GOAL OF THE EXERCISE ->
State how many lines in these records contain the word "fwidth", and nothing else.
### DATA FOR PROCESSING
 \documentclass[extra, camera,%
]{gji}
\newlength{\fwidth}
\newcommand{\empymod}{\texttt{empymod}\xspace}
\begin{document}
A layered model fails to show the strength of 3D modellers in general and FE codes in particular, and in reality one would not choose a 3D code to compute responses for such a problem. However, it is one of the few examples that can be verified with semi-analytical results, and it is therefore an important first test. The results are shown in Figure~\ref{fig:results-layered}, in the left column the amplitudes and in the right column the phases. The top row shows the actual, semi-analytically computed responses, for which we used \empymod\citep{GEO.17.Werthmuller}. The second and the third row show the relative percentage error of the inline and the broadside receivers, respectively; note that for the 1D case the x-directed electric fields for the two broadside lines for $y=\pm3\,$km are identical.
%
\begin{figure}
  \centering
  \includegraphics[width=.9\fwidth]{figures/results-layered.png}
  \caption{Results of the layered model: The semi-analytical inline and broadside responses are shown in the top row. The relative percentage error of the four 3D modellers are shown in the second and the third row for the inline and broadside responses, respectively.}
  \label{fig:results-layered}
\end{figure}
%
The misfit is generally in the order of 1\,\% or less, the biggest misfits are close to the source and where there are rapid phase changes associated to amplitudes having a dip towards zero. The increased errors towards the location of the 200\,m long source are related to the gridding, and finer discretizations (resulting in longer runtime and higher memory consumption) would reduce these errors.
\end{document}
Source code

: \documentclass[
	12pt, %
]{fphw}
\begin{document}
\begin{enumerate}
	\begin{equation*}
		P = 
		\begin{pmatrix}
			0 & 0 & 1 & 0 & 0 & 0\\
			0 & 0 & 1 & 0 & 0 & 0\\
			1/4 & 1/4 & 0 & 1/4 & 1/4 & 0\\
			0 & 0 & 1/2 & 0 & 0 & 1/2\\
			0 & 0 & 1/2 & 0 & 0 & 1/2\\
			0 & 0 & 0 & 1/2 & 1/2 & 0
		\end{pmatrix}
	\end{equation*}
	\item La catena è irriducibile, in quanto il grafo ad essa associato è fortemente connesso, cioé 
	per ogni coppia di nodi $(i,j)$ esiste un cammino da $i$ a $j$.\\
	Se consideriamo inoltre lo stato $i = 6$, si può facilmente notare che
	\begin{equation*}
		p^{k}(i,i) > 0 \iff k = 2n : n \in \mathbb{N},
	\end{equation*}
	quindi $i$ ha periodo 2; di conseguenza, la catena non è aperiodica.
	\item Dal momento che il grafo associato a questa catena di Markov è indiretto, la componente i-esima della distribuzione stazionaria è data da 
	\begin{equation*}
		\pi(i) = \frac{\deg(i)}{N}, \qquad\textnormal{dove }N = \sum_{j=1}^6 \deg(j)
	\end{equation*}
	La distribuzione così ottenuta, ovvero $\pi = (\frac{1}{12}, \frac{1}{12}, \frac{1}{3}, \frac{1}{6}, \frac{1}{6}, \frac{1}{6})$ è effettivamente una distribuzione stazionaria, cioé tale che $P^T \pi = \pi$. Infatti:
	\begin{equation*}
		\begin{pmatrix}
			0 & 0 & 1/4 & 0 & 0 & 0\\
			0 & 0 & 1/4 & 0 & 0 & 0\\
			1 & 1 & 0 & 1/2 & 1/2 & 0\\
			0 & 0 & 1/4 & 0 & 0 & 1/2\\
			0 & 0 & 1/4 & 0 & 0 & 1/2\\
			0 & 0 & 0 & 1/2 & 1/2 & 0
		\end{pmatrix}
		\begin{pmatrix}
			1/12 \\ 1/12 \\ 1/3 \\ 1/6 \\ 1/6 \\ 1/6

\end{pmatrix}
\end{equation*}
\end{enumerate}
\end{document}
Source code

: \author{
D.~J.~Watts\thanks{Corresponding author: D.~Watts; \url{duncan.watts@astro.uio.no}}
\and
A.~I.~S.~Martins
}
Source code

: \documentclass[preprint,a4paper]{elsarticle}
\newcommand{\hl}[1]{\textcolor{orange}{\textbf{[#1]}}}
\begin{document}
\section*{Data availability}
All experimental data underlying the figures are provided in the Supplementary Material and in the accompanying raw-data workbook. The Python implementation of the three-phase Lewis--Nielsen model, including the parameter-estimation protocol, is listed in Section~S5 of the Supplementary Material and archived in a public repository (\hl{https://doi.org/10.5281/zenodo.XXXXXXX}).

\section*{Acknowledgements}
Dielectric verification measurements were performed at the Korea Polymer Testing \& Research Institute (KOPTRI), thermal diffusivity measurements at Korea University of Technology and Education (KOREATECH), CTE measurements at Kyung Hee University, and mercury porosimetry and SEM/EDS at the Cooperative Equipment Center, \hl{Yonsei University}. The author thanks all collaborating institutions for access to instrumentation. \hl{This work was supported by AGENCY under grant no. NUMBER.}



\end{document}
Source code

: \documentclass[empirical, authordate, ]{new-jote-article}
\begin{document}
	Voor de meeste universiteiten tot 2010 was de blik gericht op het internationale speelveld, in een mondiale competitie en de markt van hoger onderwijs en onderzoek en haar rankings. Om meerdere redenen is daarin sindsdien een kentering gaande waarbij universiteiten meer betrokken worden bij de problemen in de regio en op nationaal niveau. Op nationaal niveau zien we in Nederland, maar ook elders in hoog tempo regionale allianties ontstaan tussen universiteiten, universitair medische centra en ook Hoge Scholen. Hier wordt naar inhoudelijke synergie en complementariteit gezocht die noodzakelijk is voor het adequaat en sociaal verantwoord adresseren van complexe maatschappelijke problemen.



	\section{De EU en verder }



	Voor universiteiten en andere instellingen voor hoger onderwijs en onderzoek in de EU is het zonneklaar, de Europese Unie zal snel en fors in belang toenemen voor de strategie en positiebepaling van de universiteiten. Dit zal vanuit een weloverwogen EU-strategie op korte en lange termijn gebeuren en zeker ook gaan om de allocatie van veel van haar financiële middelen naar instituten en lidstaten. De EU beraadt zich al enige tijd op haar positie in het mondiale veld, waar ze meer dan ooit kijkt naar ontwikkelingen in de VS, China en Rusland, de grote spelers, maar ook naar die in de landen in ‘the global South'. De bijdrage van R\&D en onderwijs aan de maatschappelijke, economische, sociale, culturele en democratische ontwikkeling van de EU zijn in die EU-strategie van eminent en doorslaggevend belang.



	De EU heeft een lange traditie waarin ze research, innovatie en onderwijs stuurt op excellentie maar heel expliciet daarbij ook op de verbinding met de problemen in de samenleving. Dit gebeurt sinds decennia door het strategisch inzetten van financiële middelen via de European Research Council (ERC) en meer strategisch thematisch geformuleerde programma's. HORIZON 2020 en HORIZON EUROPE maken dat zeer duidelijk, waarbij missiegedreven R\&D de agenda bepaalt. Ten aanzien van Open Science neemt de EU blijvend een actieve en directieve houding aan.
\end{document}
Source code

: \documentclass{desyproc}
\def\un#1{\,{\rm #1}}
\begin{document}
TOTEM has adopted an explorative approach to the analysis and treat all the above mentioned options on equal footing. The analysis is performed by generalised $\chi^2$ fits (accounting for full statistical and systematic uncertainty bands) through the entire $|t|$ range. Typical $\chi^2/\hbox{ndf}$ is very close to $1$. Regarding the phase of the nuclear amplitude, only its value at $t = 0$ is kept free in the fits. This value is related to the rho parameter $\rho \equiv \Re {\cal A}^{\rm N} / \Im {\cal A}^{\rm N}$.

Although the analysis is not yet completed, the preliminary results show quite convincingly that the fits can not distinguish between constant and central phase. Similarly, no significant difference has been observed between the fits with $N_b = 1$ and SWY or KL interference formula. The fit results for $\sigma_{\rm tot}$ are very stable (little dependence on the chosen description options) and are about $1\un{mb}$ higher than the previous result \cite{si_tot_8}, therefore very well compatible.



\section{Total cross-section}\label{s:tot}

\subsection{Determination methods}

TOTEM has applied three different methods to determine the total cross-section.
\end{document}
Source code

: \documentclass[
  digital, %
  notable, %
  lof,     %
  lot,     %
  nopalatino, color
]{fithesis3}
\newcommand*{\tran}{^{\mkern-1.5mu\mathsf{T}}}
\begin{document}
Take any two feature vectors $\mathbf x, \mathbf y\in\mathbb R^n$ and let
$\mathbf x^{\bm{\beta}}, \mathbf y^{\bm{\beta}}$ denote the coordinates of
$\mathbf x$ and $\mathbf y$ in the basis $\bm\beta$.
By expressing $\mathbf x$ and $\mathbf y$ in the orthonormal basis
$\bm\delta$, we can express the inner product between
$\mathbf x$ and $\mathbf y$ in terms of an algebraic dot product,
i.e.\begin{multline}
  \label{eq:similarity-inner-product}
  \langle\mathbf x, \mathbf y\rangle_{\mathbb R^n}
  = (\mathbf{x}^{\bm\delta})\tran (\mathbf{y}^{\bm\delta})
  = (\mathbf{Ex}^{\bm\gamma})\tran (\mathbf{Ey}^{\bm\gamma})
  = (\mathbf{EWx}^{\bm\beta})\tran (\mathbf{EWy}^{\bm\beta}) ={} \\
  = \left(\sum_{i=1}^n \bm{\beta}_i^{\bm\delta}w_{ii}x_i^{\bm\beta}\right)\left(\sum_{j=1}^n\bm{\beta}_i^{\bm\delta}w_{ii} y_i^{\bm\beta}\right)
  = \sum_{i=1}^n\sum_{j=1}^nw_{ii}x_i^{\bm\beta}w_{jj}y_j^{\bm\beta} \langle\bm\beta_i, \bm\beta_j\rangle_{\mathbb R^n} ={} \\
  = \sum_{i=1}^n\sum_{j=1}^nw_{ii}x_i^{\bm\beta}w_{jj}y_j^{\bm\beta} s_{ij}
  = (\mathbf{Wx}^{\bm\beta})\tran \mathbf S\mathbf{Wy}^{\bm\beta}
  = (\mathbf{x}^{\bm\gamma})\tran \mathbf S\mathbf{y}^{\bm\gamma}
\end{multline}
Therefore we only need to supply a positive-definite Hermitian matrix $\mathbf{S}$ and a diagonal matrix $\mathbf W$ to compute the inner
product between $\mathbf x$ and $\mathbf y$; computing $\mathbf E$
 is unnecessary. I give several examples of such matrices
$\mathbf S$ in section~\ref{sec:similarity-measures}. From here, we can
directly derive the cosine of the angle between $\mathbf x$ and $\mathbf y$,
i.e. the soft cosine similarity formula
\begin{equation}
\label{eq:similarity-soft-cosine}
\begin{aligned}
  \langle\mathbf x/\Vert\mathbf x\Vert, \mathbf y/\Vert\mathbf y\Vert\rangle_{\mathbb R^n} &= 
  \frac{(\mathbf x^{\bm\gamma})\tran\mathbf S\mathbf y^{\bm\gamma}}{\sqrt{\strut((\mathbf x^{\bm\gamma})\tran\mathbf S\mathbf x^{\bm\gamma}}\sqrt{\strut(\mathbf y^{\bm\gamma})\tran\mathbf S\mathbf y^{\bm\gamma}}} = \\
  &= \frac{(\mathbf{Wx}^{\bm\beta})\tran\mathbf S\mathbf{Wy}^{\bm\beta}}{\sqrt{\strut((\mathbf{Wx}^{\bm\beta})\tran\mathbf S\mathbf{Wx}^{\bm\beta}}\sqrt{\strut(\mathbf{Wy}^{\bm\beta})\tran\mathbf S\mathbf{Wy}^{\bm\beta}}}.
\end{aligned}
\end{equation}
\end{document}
######
REPLY ->
2